Rather than challenge the scope of the arbitration agreements, Plaintiff contended that the agreements had no application whatsoever because NSI was a separate entity from Sallie Mae Bank (the lender identified on the promissory notes). In response, Defendant pointed out that NSI was known as Sallie Mae, Inc. until May 2014. Whatever rights Sallie Mae, Inc. had necessarily accrued to NSI. Moreover, the arbitration agreement was drafted expansively to extend rights not only to the lenders, but also to Sallie Mae, Inc. (now NSI); its parents, subsidiaries, and affiliates; and its predecessors, successors, and assigns. Even if NSI were a materially distinct entity from Sallie Mae, that would make no difference, because as a member of the extended Sallie Mae family, NSI was contractually empowered to compel arbitration.

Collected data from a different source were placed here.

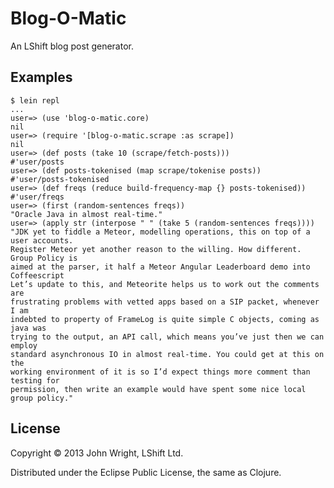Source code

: # Blog-O-Matic

An LShift blog post generator.

## Examples

    $ lein repl
    ...
    user=> (use 'blog-o-matic.core)
    nil
    user=> (require '[blog-o-matic.scrape :as scrape])
    nil
    user=> (def posts (take 10 (scrape/fetch-posts)))
    #'user/posts
    user=> (def posts-tokenised (map scrape/tokenise posts))
    #'user/posts-tokenised
    user=> (def freqs (reduce build-frequency-map {} posts-tokenised))
    #'user/freqs
    user=> (first (random-sentences freqs))
    "Oracle Java in almost real-time."
    user=> (apply str (interpose " " (take 5 (random-sentences freqs))))
    "JDK yet to fiddle a Meteor, modelling operations, this on top of a user accounts.
    Register Meteor yet another reason to the willing. How different. Group Policy is
    aimed at the parser, it half a Meteor Angular Leaderboard demo into Coffeescript
    Let’s update to this, and Meteorite helps us to work out the comments are
    frustrating problems with vetted apps based on a SIP packet, whenever I am
    indebted to property of FrameLog is quite simple C objects, coming as java was
    trying to the output, an API call, which means you’ve just then we can employ
    standard asynchronous IO in almost real-time. You could get at this on the
    working environment of it is so I’d expect things more comment than testing for
    permission, then write an example would have spent some nice local group policy."

## License

Copyright © 2013 John Wright, LShift Ltd.

Distributed under the Eclipse Public License, the same as Clojure.
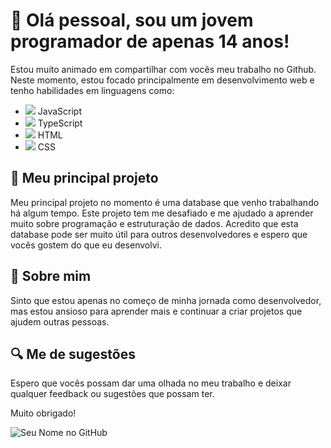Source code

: # 👋 Olá pessoal, sou um jovem programador de apenas 14 anos!

Estou muito animado em compartilhar com vocês meu trabalho no Github. Neste momento, estou focado principalmente em desenvolvimento web e tenho habilidades em linguagens como:

- <img src="https://img.icons8.com/color/48/000000/javascript.png"/> JavaScript
- <img src="https://img.icons8.com/color/48/000000/typescript.png"/> TypeScript
- <img src="https://img.icons8.com/color/48/000000/html-5.png"/> HTML
- <img src="https://img.icons8.com/color/48/000000/css3.png"/> CSS

## 🚀 Meu principal projeto

Meu principal projeto no momento é uma database que venho trabalhando há algum tempo. Este projeto tem me desafiado e me ajudado a aprender muito sobre programação e estruturação de dados. Acredito que esta database pode ser muito útil para outros desenvolvedores e espero que vocês gostem do que eu desenvolvi.

## 👦 Sobre mim

Sinto que estou apenas no começo de minha jornada como desenvolvedor, mas estou ansioso para aprender mais e continuar a criar projetos que ajudem outras pessoas.

## 🔍 Me de sugestões

Espero que vocês possam dar uma olhada no meu trabalho e deixar qualquer feedback ou sugestões que possam ter.

Muito obrigado!

<!-- Gráfico de estatísticas do GitHub -->
![Seu Nome no GitHub](https://github-readme-stats.vercel.app/api?username=Gandalf51&show_icons=true)
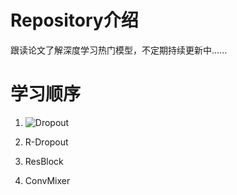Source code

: # Repository介绍

跟读论文了解深度学习热门模型，不定期持续更新中......

# 学习顺序

1. ![Dropout](https://github.com/SolitudeFate/DL_implement/tree/master/Dropout)

2. R-Dropout

3. ResBlock

4. ConvMixer




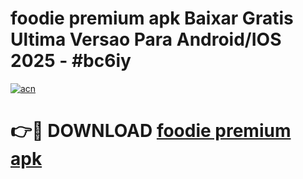 # foodie premium apk Baixar Gratis Ultima Versao Para Android/IOS 2025 - #bc6iy

[![acn](https://github.com/user-attachments/assets/0f9c940e-d8b0-45ae-aac7-cd30a18b3e1c)](https://app.mediaupload.pro?title=foodie_premium_apk&ref=27F)

# 👉🔴 DOWNLOAD [foodie premium apk](https://app.mediaupload.pro?title=foodie_premium_apk&ref=27F)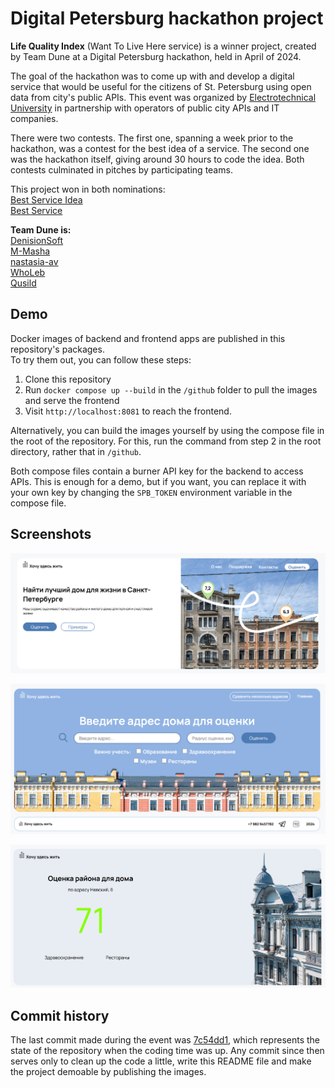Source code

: # Digital Petersburg hackathon project

**Life Quality Index** (Want To Live Here service) is a winner project, created by Team Dune at a Digital Petersburg hackathon, held in April of 2024.

The goal of the hackathon was to come up with and develop a digital service that would be useful for the citizens of St. Petersburg using open data from city's public APIs.
This event was organized by [Electrotechnical University](https://etu.ru/en) in partnership with operators of public city APIs and IT companies.

There were two contests. The first one, spanning a week prior to the hackathon, was a contest for the best idea of a service. The second one was the hackathon itself, giving around 30 hours to code the idea. Both contests culminated in pitches by participating teams.

This project won in both nominations: </br>
[Best Service Idea]() </br>
[Best Service](/github/bestservice.jpg)

**Team Dune is:** </br>
[DenisionSoft](https://github.com/DenisionSoft) </br>
[M-Masha](https://github.com/M-Masha) </br>
[nastasia-av](https://github.com/nastasia-av) </br>
[WhoLeb](https://github.com/WhoLeb) </br>
[Qusild](https://github.com/Qusild) </br>

## Demo
Docker images of backend and frontend apps are published in this repository's packages. </br>
To try them out, you can follow these steps: </br>
1. Clone this repository
2. Run `docker compose up --build` in the `/github` folder to pull the images and serve the frontend
3. Visit `http://localhost:8081` to reach the frontend.

Alternatively, you can build the images yourself by using the compose file in the root of the repository. For this, run the command from step 2 in the root directory, rather that in `/github`.

Both compose files contain a burner API key for the backend to access APIs. This is enough for a demo, but if you want, you can replace it with your own key by changing the `SPB_TOKEN` environment variable in the compose file.

## Screenshots

![front](/github/front.png)

![form](/github/form.png)

![result](/github/result.png)

## Commit history
The last commit made during the event was [7c54dd1](https://github.com/DenisionSoft/life-quality-index/commit/7c54dd1e351132662bc1da9ce738ad8eb23a9152), which represents the state of the repository when the coding time was up. Any commit since then serves only to clean up the code a little, write this README file and make the project demoable by publishing the images.
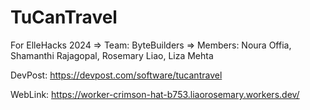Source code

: # TuCanTravel

For ElleHacks 2024 => Team: ByteBuilders => Members: Noura Offia, Shamanthi Rajagopal, Rosemary Liao, Liza Mehta

DevPost:
https://devpost.com/software/tucantravel

WebLink:
https://worker-crimson-hat-b753.liaorosemary.workers.dev/

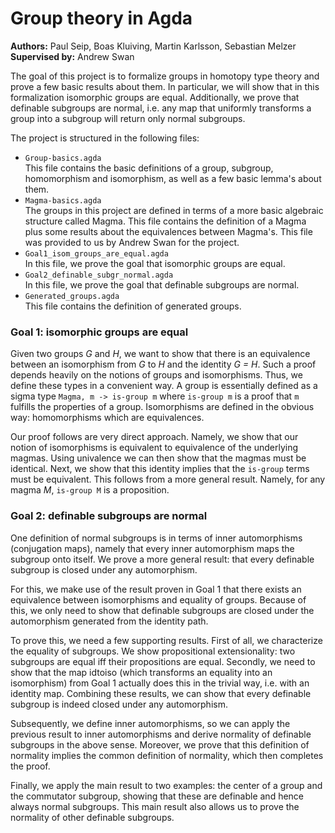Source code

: Group theory in Agda
====================

**Authors:** Paul Seip, Boas Kluiving, Martin Karlsson, Sebastian Melzer\
**Supervised by:** Andrew Swan

The goal of this project is to formalize groups in homotopy type theory and prove a few basic results about them. In particular, we will show that in this formalization isomorphic groups are equal. Additionally, we prove that definable subgroups are normal, i.e. any map that uniformly transforms a group into a subgroup will return only normal subgroups.

The project is structured in the following files:
* `Group-basics.agda`\
   This file contains the basic definitions of a group, subgroup, homomorphism and isomorphism, as well as a few basic lemma's about them.
* `Magma-basics.agda`\
   The groups in this project are defined in terms of a more basic algebraic structure called Magma. This file contains the definition of a Magma plus some results about the equivalences between Magma's. This file was provided to us by Andrew Swan for the project.
* `Goal1_isom_groups_are_equal.agda`\
   In this file, we prove the goal that isomorphic groups are equal.
* `Goal2_definable_subgr_normal.agda`\
   In this file, we prove the goal that definable subgroups are normal.
* `Generated_groups.agda`\
   This file contains the definition of generated groups.

### Goal 1: isomorphic groups are equal
Given two groups *G* and *H*, we want to show that there is an equivalence between an isomorphism from *G* to *H* and the identity *G = H*. Such a proof depends heavily on the notions of groups and isomorphisms. Thus, we define these types in a convenient way. A group is essentially defined as a sigma type `Magma, m -> is-group m` where `is-group m` is a proof that `m` fulfills the properties of a group. Isomorphisms are defined in the obvious way: homomorphisms which are equivalences.

Our proof follows are very direct approach. Namely, we show that our notion of isomorphisms is equivalent to equivalence of the underlying magmas. Using univalence we can then show that the magmas must be identical. Next, we show that this identity implies that the `is-group` terms must be equivalent. This follows from a more general result. Namely, for any magma *M*, `is-group M` is a proposition.

### Goal 2: definable subgroups are normal
One definition of normal subgroups is in terms of inner automorphisms (conjugation maps), namely that every inner automorphism maps the subgroup onto itself. We prove a more general result: that every definable subgroup is closed under any automorphism.

For this, we make use of the result proven in Goal 1 that there exists an equivalence between isomorphisms and equality of groups. Because of this, we only need to show that definable subgroups are closed under the automorphism generated from the identity path.

To prove this, we need a few supporting results. First of all, we characterize the equality of subgroups. We show propositional extensionality: two subgroups are equal iff their propositions are equal. Secondly, we need to show that the map idtoiso (which transforms an equality into an isomorphism) from Goal 1 actually does this in the trivial way, i.e. with an identity map. Combining these results, we can show that every definable subgroup is indeed closed under any automorphism.

Subsequently, we define inner automorphisms, so we can apply the previous result to inner automorphisms and derive normality of definable subgroups in the above sense. Moreover, we prove that this definition of normality implies the common definition of normality, which then completes the proof.

Finally, we apply the main result to two examples: the center of a group and the commutator subgroup, showing that these are definable and hence always normal subgroups. This main result also allows us to prove the normality of other definable subgroups.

Alternatively, Plaintiff alleged that the signatures on the loan documents submitted by Defendant were not hers. The court noted that this claim was at least facially more valid (i.e., it was not easily dispelled by the plain language of the agreements). Indeed, the court stated that it may have been inclined to defer Defendant’s Motion to Compel and grant limited discovery on the issue of arbitrability if Plaintiff had presented an affidavit, a declaration, or some other admissible evidence unequivocally showing that she disputed the existence or validity of her student-loan debt. After all, if Plaintiff truly did not sign the promissory notes, she could not be compelled to arbitrate her TCPA and FRCA claims. Plaintiff merely supplied an affidavit stating that she had “no knowledge” about NSI or any contractual relations between NSI and herself. The court attributes these statements to Plaintiff’s mistaken belief that NSI is distinct from Sallie Mae (with whom Plaintiff does not deny having entered into a contractual relationship). Plaintiff’s unfamiliarity with NSI is immaterial to Defendant’s Motion to Compel Arbitration and Stay Action.
In the end, the court denied Plaintiff’s Motion Requesting Leave to File a Sur-Reply (filed nearly a month after Defendant filed its reply brief). In denying Plaintiff’s motion, the court gave two (2) reasons. First, the District “highly disfavored” surreplies. Second, Plaintiff’s motion was largely lifted from a brief in an “analogous but unrelated action” in West Virginia – arguments that the Supreme Court of Appeals of West Virginia rejected two days before Plaintiff filed her motion.